*** THE RECORDS ***
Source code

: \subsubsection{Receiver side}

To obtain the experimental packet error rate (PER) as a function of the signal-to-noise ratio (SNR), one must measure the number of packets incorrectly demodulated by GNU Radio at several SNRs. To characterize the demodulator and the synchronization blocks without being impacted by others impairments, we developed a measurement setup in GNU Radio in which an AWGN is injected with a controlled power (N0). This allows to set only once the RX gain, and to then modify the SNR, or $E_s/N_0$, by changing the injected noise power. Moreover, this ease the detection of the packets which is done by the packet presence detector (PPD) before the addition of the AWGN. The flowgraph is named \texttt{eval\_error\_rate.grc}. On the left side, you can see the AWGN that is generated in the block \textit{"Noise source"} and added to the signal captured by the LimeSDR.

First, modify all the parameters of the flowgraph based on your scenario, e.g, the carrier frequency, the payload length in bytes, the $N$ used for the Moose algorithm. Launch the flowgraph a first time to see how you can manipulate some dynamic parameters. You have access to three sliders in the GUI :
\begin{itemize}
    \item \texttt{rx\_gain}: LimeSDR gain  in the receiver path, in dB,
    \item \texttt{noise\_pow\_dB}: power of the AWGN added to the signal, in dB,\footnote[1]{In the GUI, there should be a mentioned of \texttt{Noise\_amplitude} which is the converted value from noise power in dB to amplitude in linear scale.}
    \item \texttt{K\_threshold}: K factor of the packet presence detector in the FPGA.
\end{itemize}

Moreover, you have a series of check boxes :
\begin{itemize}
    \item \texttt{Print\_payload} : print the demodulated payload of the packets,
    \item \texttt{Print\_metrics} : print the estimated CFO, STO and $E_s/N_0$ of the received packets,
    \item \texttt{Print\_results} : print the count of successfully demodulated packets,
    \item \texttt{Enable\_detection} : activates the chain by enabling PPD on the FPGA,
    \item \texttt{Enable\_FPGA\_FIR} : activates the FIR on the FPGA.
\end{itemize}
***
» WHAT THE TASK REQUIRES: If a line in the material above holds "have", copy it.

» SOLUTION FOR THIS TASK:
First, modify all the parameters of the flowgraph based on your scenario, e.g, the carrier frequency, the payload length in bytes, the $N$ used for the Moose algorithm. Launch the flowgraph a first time to see how you can manipulate some dynamic parameters. You have access to three sliders in the GUI :
Moreover, you have a series of check boxes :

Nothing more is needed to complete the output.